Among the records below, find the line with "<!-- What is the population" and the line with "-- WHERE lifeexpectancy IS NOT null". Set down both and every line between, exactly and with no pictures, but nothing else.

SOURCE DATA START

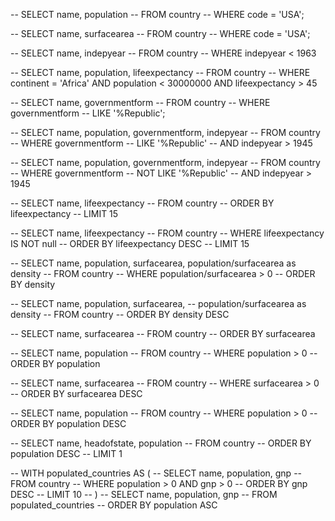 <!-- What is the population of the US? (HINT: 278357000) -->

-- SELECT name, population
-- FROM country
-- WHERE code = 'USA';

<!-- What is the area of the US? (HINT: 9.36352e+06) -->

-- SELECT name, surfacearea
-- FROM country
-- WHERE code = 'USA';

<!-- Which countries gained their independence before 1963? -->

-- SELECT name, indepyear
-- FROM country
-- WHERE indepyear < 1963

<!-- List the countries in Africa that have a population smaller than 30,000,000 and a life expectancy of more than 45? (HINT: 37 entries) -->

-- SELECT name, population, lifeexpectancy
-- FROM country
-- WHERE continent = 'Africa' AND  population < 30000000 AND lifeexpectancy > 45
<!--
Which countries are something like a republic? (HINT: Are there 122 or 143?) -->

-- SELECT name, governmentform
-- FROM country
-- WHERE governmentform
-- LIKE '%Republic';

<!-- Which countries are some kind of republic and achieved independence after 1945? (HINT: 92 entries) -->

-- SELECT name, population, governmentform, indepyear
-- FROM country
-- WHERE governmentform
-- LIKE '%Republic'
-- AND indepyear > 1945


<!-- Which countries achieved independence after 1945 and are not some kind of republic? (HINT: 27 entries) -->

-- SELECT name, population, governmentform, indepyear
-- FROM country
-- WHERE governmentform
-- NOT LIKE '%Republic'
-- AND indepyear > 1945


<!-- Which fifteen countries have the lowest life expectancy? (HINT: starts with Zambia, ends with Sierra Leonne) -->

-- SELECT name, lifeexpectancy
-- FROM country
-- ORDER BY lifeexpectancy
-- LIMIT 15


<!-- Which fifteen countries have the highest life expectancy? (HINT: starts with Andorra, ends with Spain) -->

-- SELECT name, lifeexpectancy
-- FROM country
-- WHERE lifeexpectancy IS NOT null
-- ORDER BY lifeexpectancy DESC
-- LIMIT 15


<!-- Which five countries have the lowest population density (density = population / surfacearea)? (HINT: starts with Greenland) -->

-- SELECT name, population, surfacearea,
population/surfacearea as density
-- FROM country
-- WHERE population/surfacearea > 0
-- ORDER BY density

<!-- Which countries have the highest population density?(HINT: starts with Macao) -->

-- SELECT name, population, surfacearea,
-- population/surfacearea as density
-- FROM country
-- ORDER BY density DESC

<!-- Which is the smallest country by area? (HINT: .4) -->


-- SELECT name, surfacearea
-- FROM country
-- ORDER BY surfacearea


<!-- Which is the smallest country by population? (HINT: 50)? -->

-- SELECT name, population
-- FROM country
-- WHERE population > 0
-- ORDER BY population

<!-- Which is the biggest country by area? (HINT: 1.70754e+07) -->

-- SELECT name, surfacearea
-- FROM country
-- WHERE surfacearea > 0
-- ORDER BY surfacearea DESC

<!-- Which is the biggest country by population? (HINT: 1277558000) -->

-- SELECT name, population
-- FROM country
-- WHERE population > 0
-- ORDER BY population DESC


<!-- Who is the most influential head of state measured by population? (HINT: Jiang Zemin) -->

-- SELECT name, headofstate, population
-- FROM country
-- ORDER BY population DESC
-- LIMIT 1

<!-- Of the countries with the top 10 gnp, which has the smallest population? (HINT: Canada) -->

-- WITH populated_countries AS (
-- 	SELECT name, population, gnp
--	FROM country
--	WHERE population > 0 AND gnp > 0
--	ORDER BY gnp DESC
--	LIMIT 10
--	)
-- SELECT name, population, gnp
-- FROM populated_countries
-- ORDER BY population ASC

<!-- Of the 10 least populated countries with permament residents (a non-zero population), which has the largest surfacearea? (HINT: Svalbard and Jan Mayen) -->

SOURCE DATA END
SOURCE DATA START

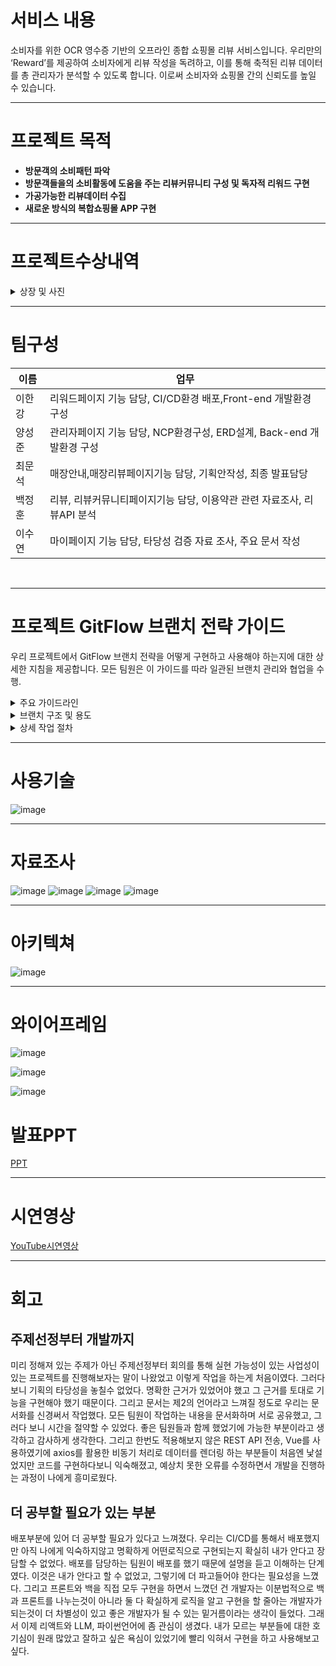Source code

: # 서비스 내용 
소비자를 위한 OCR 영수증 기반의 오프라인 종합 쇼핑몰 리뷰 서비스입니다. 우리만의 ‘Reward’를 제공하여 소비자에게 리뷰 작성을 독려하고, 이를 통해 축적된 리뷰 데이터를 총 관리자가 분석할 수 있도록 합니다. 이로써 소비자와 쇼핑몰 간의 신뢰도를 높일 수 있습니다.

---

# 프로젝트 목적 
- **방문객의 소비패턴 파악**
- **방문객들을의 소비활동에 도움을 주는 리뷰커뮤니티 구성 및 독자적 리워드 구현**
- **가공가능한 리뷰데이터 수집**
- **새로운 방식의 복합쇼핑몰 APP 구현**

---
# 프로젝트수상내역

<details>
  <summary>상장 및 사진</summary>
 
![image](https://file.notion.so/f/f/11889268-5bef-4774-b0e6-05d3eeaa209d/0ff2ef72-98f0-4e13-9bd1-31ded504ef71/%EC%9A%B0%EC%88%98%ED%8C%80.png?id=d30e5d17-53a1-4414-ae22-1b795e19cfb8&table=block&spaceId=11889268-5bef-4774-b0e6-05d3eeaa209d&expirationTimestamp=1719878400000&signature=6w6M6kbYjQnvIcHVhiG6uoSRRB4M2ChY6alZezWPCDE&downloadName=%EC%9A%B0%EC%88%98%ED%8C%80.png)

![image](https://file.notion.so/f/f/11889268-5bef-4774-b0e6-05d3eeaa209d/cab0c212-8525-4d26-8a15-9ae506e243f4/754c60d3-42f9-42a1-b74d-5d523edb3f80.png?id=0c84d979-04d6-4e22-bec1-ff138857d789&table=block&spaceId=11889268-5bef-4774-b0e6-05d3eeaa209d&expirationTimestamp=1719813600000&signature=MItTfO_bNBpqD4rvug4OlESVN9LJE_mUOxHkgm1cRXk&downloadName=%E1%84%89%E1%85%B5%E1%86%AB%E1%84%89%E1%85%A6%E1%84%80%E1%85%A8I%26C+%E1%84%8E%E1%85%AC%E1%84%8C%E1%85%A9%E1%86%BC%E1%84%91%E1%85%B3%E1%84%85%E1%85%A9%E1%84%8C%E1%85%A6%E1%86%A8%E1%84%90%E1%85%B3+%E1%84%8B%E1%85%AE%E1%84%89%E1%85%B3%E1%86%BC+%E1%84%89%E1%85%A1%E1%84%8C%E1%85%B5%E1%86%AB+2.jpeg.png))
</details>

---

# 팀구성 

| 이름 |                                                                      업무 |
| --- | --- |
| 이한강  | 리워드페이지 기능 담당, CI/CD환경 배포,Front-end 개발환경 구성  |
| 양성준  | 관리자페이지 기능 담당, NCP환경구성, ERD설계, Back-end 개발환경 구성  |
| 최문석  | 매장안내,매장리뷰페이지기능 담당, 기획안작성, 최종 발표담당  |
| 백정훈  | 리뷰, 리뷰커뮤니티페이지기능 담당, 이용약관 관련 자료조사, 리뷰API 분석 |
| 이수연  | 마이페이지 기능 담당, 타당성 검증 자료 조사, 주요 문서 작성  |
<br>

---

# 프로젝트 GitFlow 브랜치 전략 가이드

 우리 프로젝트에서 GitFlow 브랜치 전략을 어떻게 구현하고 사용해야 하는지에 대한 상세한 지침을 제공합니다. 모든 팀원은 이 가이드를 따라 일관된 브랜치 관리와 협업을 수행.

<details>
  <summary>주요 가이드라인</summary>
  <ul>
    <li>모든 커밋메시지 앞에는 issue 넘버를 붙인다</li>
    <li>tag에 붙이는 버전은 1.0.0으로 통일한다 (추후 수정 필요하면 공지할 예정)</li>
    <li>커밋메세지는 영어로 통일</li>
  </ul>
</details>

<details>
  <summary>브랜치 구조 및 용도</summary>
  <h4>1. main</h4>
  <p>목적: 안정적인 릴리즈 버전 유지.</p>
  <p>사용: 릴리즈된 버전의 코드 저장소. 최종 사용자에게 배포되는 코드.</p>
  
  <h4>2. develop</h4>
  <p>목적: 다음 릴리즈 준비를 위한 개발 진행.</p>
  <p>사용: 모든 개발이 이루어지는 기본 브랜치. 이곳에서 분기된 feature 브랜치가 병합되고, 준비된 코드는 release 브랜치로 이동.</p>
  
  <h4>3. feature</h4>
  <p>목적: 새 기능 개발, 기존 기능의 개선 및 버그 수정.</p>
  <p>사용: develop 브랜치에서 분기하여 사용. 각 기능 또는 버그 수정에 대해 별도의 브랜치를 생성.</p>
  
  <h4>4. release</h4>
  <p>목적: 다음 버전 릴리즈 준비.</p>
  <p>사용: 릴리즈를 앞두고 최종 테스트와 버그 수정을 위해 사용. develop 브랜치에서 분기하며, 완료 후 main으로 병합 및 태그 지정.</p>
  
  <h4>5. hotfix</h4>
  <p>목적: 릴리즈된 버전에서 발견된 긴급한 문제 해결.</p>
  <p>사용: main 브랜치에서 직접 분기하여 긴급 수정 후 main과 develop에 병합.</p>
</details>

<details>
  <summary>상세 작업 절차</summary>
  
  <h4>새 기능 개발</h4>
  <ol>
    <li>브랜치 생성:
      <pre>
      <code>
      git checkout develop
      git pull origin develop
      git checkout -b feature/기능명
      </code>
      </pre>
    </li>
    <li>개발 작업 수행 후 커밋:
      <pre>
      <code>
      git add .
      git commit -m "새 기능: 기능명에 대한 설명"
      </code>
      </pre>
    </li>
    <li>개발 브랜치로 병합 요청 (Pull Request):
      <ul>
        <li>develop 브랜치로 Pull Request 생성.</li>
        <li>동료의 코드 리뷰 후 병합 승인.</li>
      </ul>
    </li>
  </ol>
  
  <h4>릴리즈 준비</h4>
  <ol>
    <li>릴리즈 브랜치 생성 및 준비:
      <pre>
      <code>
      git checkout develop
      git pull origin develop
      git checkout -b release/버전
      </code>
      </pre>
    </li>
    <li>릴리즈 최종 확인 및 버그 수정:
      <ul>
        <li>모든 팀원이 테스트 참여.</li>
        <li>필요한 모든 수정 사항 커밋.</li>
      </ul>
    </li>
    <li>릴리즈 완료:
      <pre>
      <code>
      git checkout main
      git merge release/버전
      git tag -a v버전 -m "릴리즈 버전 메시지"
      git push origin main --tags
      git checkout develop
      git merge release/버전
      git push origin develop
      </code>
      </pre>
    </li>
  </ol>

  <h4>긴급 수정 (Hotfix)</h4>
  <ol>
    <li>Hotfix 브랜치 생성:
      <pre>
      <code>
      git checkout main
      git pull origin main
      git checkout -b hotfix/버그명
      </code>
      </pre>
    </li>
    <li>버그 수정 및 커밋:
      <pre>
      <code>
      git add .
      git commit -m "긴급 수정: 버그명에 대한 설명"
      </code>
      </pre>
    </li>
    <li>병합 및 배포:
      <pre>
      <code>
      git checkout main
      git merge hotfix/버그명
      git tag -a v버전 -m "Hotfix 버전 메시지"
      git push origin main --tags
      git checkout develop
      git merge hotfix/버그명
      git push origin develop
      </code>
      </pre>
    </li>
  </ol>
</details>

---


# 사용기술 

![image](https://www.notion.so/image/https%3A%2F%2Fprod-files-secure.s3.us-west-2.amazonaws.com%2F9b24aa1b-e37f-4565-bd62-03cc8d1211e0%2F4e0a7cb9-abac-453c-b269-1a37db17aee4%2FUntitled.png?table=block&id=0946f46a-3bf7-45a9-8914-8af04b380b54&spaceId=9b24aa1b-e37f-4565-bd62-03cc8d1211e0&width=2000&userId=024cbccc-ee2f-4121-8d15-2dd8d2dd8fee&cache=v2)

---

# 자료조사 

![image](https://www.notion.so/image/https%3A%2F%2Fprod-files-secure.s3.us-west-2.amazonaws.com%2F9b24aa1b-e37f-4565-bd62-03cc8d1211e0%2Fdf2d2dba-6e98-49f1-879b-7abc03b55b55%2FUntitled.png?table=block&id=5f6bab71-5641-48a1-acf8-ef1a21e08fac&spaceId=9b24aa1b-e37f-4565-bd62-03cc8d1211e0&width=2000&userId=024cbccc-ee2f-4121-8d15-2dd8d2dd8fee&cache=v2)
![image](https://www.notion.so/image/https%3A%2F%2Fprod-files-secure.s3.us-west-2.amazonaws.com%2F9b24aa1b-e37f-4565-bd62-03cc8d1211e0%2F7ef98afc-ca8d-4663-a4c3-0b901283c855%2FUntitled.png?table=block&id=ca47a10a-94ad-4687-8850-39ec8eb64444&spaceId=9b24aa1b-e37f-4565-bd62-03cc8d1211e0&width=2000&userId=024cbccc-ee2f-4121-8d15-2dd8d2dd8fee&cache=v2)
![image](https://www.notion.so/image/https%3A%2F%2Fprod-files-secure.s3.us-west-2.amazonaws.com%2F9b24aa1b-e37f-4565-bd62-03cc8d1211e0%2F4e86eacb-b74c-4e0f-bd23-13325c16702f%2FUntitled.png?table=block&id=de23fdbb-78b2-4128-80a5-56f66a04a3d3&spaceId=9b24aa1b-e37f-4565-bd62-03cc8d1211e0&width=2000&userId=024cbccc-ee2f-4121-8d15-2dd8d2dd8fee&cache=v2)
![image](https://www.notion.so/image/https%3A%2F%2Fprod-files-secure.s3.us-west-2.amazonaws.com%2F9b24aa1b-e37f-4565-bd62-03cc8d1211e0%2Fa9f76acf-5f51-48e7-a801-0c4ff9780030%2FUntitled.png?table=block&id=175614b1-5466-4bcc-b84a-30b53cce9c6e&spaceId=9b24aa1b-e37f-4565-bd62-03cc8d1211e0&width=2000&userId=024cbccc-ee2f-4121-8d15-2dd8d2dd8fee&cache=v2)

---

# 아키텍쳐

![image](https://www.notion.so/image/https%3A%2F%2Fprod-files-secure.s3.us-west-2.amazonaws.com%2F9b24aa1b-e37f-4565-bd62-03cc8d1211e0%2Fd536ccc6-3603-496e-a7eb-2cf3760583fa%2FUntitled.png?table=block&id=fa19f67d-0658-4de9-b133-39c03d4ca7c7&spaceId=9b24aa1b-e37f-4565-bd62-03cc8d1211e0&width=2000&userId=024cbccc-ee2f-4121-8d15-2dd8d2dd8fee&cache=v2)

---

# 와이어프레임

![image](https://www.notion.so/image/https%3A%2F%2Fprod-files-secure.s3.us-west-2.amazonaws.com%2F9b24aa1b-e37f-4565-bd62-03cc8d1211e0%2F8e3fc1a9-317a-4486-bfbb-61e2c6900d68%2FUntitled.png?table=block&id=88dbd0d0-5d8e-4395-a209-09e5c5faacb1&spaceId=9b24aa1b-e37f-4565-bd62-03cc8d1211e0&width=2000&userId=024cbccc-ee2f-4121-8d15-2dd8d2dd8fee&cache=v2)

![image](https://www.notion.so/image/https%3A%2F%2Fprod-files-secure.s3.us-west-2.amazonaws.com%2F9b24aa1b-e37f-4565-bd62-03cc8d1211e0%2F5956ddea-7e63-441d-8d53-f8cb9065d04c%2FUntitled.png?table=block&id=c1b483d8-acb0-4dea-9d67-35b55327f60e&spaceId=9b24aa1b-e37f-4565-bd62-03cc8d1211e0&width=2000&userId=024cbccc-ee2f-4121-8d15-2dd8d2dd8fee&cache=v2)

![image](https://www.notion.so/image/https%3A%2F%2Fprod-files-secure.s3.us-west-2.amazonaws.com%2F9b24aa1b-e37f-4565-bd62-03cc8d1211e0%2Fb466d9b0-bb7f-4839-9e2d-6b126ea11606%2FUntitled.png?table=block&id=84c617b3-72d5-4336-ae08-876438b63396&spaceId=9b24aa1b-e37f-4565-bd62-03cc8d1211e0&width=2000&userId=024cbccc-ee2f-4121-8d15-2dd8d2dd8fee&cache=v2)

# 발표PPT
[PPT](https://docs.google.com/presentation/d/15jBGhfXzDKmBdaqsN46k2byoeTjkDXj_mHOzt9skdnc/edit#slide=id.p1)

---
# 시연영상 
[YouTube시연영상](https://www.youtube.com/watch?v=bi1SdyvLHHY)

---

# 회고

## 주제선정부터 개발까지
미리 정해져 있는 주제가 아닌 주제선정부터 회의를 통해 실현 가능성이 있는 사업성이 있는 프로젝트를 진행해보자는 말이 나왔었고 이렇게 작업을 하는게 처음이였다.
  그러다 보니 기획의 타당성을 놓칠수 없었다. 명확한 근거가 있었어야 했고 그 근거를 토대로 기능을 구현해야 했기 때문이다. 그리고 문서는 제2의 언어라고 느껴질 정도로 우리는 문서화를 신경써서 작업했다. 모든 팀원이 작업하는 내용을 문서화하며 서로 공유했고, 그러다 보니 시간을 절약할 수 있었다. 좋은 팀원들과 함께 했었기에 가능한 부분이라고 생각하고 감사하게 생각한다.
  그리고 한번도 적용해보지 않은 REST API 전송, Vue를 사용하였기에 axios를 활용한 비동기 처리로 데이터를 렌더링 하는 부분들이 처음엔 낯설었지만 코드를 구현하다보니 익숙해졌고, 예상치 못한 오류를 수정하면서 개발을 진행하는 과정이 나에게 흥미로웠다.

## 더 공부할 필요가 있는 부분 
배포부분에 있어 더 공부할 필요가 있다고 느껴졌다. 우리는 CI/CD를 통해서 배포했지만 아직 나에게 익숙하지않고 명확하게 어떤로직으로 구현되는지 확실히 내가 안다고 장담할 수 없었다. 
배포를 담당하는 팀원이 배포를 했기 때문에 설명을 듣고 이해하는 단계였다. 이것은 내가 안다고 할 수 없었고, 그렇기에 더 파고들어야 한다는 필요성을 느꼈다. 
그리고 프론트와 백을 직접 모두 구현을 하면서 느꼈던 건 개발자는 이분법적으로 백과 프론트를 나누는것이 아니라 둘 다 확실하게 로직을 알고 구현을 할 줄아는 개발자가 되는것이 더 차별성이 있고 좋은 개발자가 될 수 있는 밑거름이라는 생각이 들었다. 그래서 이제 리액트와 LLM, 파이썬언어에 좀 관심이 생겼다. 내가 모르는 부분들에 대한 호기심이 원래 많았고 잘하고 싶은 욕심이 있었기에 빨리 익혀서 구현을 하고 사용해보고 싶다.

SOURCE DATA END

**ANSWER SPACE**
 <!-- What is the population of the US? (HINT: 278357000) -->

-- SELECT name, population
-- FROM country
-- WHERE code = 'USA';

<!-- What is the area of the US? (HINT: 9.36352e+06) -->

-- SELECT name, surfacearea
-- FROM country
-- WHERE code = 'USA';

<!-- Which countries gained their independence before 1963? -->

-- SELECT name, indepyear
-- FROM country
-- WHERE indepyear < 1963

<!-- List the countries in Africa that have a population smaller than 30,000,000 and a life expectancy of more than 45? (HINT: 37 entries) -->

-- SELECT name, population, lifeexpectancy
-- FROM country
-- WHERE continent = 'Africa' AND  population < 30000000 AND lifeexpectancy > 45
<!--
Which countries are something like a republic? (HINT: Are there 122 or 143?) -->

-- SELECT name, governmentform
-- FROM country
-- WHERE governmentform
-- LIKE '%Republic';

<!-- Which countries are some kind of republic and achieved independence after 1945? (HINT: 92 entries) -->

-- SELECT name, population, governmentform, indepyear
-- FROM country
-- WHERE governmentform
-- LIKE '%Republic'
-- AND indepyear > 1945


<!-- Which countries achieved independence after 1945 and are not some kind of republic? (HINT: 27 entries) -->

-- SELECT name, population, governmentform, indepyear
-- FROM country
-- WHERE governmentform
-- NOT LIKE '%Republic'
-- AND indepyear > 1945


<!-- Which fifteen countries have the lowest life expectancy? (HINT: starts with Zambia, ends with Sierra Leonne) -->

-- SELECT name, lifeexpectancy
-- FROM country
-- ORDER BY lifeexpectancy
-- LIMIT 15


<!-- Which fifteen countries have the highest life expectancy? (HINT: starts with Andorra, ends with Spain) -->

-- SELECT name, lifeexpectancy
-- FROM country
-- WHERE lifeexpectancy IS NOT null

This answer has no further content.